# Problem to work on
Output only the lines below from the one containing "The models I" to the one containing "所以我说他是为情而舔。", exactly as written, both ends kept.

******

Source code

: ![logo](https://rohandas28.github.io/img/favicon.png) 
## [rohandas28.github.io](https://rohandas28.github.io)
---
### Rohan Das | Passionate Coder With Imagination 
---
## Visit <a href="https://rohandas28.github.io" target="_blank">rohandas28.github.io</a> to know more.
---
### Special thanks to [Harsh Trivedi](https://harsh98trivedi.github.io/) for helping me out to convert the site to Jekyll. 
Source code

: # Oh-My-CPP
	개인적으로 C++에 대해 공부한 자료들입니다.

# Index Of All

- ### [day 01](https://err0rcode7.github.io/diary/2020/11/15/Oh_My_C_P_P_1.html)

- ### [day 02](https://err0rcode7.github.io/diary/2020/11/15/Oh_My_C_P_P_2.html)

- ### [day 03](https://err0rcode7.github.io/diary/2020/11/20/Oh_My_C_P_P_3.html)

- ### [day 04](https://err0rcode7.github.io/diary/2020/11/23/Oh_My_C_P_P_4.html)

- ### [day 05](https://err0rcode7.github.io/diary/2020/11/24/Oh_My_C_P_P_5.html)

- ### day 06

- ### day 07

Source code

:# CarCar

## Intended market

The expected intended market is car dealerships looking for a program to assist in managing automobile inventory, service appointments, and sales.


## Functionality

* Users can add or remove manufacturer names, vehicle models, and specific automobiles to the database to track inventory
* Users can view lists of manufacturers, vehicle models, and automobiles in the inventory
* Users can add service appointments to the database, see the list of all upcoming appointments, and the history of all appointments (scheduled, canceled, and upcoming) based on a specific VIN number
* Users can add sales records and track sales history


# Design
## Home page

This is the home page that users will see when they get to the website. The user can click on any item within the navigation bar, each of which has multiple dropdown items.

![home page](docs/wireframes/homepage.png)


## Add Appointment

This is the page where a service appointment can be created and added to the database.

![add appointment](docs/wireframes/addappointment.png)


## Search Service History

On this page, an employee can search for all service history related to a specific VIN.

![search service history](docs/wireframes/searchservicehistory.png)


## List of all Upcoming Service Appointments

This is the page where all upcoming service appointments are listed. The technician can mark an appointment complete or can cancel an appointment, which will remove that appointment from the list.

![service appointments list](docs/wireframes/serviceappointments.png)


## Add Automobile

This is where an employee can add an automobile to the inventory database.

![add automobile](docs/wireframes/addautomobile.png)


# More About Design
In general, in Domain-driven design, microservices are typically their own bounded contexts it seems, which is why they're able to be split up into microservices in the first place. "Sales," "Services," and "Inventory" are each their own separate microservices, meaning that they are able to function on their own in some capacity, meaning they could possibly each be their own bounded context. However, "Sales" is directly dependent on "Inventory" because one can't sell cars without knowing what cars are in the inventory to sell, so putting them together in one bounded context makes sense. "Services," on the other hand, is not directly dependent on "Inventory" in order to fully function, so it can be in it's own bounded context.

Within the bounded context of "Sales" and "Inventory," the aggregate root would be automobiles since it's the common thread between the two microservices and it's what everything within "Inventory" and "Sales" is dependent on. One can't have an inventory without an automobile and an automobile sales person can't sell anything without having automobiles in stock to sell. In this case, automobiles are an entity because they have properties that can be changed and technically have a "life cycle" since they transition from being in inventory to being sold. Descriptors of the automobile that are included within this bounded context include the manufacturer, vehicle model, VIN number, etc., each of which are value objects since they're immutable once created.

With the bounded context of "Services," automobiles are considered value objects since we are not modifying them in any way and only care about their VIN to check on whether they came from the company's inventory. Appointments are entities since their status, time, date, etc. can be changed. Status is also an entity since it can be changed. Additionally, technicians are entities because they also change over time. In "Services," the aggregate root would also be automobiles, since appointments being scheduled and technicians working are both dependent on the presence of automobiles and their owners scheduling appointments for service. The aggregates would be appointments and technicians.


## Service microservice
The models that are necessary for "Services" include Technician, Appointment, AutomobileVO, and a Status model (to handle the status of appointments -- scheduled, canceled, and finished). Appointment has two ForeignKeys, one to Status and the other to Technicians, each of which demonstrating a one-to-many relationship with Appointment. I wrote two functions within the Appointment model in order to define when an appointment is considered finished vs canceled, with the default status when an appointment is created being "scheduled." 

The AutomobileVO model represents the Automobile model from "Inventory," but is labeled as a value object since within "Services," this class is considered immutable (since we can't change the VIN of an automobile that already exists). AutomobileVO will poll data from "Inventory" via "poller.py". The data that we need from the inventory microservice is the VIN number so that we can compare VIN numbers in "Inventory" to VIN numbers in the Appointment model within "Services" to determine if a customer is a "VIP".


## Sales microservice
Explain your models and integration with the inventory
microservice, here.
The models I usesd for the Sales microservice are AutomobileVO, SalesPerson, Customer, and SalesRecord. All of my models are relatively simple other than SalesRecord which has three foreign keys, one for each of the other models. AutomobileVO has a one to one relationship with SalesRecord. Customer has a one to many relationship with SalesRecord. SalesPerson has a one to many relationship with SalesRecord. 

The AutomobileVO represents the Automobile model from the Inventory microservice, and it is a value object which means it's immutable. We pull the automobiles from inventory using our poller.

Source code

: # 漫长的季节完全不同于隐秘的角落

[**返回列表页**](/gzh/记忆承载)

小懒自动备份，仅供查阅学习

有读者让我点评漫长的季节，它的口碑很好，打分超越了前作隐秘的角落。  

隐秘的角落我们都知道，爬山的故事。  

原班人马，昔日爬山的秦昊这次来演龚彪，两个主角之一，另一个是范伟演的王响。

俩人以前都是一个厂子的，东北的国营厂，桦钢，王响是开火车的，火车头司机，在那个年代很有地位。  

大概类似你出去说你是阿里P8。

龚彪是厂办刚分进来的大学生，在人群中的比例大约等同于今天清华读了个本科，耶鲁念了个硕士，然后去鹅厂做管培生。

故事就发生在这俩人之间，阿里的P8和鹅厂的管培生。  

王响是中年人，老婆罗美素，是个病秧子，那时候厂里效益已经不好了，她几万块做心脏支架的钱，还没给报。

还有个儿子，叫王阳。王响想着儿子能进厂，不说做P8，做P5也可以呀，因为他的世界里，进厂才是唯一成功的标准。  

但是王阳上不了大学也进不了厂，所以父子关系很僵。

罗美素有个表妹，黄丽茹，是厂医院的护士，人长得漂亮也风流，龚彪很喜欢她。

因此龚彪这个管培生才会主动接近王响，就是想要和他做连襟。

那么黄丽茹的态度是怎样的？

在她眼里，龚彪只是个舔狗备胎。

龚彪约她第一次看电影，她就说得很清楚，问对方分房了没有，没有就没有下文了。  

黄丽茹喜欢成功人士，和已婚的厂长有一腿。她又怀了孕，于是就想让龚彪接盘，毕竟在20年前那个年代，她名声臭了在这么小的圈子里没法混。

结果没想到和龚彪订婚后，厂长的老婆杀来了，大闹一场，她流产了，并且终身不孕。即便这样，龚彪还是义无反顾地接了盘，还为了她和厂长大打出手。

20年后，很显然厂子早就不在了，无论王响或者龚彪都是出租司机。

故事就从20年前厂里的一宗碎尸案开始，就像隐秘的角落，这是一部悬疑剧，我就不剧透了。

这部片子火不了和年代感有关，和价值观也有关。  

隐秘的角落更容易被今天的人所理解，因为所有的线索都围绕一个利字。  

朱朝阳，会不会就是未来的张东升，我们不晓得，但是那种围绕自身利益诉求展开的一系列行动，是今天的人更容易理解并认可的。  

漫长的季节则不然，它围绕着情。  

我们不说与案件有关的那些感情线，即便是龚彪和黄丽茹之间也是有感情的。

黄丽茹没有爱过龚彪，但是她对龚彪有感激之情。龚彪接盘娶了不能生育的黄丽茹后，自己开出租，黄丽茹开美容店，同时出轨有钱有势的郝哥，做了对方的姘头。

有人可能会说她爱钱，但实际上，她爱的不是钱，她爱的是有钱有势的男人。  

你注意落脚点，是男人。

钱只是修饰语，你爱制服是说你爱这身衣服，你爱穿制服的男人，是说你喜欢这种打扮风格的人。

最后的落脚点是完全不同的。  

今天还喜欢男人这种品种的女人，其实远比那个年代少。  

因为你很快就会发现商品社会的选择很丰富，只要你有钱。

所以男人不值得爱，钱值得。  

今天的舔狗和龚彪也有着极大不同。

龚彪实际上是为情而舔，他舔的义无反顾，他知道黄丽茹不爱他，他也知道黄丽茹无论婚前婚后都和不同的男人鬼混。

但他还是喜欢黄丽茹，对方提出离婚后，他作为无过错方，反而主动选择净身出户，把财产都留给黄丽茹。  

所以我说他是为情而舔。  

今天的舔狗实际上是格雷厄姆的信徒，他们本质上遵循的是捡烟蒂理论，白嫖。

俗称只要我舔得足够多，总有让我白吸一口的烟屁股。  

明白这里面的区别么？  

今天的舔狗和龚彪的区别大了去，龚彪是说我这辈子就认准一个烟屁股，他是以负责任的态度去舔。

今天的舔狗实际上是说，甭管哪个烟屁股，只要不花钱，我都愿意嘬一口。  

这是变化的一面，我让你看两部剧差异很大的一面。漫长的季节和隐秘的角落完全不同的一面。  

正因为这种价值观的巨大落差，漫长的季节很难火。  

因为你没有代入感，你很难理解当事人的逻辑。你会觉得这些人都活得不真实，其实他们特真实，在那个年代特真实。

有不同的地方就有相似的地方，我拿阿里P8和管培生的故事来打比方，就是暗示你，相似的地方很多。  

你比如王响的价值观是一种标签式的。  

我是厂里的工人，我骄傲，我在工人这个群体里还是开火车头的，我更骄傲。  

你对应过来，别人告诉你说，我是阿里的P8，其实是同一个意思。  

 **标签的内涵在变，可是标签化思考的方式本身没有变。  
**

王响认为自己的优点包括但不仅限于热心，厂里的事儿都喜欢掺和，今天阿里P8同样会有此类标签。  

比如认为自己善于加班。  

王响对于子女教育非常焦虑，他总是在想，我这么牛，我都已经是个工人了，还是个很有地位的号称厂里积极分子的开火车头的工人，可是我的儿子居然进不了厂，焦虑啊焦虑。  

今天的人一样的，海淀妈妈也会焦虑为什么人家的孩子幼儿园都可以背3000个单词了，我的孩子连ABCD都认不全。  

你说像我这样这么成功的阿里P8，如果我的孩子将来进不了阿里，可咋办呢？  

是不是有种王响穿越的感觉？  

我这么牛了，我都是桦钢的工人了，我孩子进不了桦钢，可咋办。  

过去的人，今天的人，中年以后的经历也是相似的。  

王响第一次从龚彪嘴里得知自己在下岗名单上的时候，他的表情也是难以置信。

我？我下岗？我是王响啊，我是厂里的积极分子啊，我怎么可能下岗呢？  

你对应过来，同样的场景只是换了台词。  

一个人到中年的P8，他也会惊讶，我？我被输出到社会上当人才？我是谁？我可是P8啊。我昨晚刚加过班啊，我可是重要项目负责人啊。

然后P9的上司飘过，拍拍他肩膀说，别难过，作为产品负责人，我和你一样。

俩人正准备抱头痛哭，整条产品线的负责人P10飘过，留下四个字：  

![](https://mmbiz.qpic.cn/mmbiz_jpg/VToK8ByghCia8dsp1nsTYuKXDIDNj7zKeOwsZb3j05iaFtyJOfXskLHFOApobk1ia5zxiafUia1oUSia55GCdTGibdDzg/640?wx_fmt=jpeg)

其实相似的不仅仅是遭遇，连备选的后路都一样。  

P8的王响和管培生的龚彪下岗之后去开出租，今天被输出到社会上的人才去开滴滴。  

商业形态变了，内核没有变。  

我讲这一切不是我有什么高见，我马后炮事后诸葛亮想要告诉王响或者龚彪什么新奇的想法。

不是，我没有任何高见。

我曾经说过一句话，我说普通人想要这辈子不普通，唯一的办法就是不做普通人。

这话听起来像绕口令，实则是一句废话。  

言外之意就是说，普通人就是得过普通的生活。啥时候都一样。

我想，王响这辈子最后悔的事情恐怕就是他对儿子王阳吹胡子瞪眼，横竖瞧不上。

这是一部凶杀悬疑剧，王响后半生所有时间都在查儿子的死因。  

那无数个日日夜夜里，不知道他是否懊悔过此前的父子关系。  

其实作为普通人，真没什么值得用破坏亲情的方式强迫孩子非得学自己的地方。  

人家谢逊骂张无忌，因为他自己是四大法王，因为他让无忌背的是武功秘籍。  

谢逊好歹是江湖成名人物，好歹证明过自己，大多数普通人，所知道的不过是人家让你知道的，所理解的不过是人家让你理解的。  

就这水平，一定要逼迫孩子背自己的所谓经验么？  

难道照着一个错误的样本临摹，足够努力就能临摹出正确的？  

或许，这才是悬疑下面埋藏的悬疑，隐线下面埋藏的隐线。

******

# Written response
The models I usesd for the Sales microservice are AutomobileVO, SalesPerson, Customer, and SalesRecord. All of my models are relatively simple other than SalesRecord which has three foreign keys, one for each of the other models. AutomobileVO has a one to one relationship with SalesRecord. Customer has a one to many relationship with SalesRecord. SalesPerson has a one to many relationship with SalesRecord. 

The AutomobileVO represents the Automobile model from the Inventory microservice, and it is a value object which means it's immutable. We pull the automobiles from inventory using our poller.

Source code

: # 漫长的季节完全不同于隐秘的角落

[**返回列表页**](/gzh/记忆承载)

小懒自动备份，仅供查阅学习

有读者让我点评漫长的季节，它的口碑很好，打分超越了前作隐秘的角落。  

隐秘的角落我们都知道，爬山的故事。  

原班人马，昔日爬山的秦昊这次来演龚彪，两个主角之一，另一个是范伟演的王响。

俩人以前都是一个厂子的，东北的国营厂，桦钢，王响是开火车的，火车头司机，在那个年代很有地位。  

大概类似你出去说你是阿里P8。

龚彪是厂办刚分进来的大学生，在人群中的比例大约等同于今天清华读了个本科，耶鲁念了个硕士，然后去鹅厂做管培生。

故事就发生在这俩人之间，阿里的P8和鹅厂的管培生。  

王响是中年人，老婆罗美素，是个病秧子，那时候厂里效益已经不好了，她几万块做心脏支架的钱，还没给报。

还有个儿子，叫王阳。王响想着儿子能进厂，不说做P8，做P5也可以呀，因为他的世界里，进厂才是唯一成功的标准。  

但是王阳上不了大学也进不了厂，所以父子关系很僵。

罗美素有个表妹，黄丽茹，是厂医院的护士，人长得漂亮也风流，龚彪很喜欢她。

因此龚彪这个管培生才会主动接近王响，就是想要和他做连襟。

那么黄丽茹的态度是怎样的？

在她眼里，龚彪只是个舔狗备胎。

龚彪约她第一次看电影，她就说得很清楚，问对方分房了没有，没有就没有下文了。  

黄丽茹喜欢成功人士，和已婚的厂长有一腿。她又怀了孕，于是就想让龚彪接盘，毕竟在20年前那个年代，她名声臭了在这么小的圈子里没法混。

结果没想到和龚彪订婚后，厂长的老婆杀来了，大闹一场，她流产了，并且终身不孕。即便这样，龚彪还是义无反顾地接了盘，还为了她和厂长大打出手。

20年后，很显然厂子早就不在了，无论王响或者龚彪都是出租司机。

故事就从20年前厂里的一宗碎尸案开始，就像隐秘的角落，这是一部悬疑剧，我就不剧透了。

这部片子火不了和年代感有关，和价值观也有关。  

隐秘的角落更容易被今天的人所理解，因为所有的线索都围绕一个利字。  

朱朝阳，会不会就是未来的张东升，我们不晓得，但是那种围绕自身利益诉求展开的一系列行动，是今天的人更容易理解并认可的。  

漫长的季节则不然，它围绕着情。  

我们不说与案件有关的那些感情线，即便是龚彪和黄丽茹之间也是有感情的。

黄丽茹没有爱过龚彪，但是她对龚彪有感激之情。龚彪接盘娶了不能生育的黄丽茹后，自己开出租，黄丽茹开美容店，同时出轨有钱有势的郝哥，做了对方的姘头。

有人可能会说她爱钱，但实际上，她爱的不是钱，她爱的是有钱有势的男人。  

你注意落脚点，是男人。

钱只是修饰语，你爱制服是说你爱这身衣服，你爱穿制服的男人，是说你喜欢这种打扮风格的人。

最后的落脚点是完全不同的。  

今天还喜欢男人这种品种的女人，其实远比那个年代少。  

因为你很快就会发现商品社会的选择很丰富，只要你有钱。

所以男人不值得爱，钱值得。  

今天的舔狗和龚彪也有着极大不同。

龚彪实际上是为情而舔，他舔的义无反顾，他知道黄丽茹不爱他，他也知道黄丽茹无论婚前婚后都和不同的男人鬼混。

但他还是喜欢黄丽茹，对方提出离婚后，他作为无过错方，反而主动选择净身出户，把财产都留给黄丽茹。  

所以我说他是为情而舔。  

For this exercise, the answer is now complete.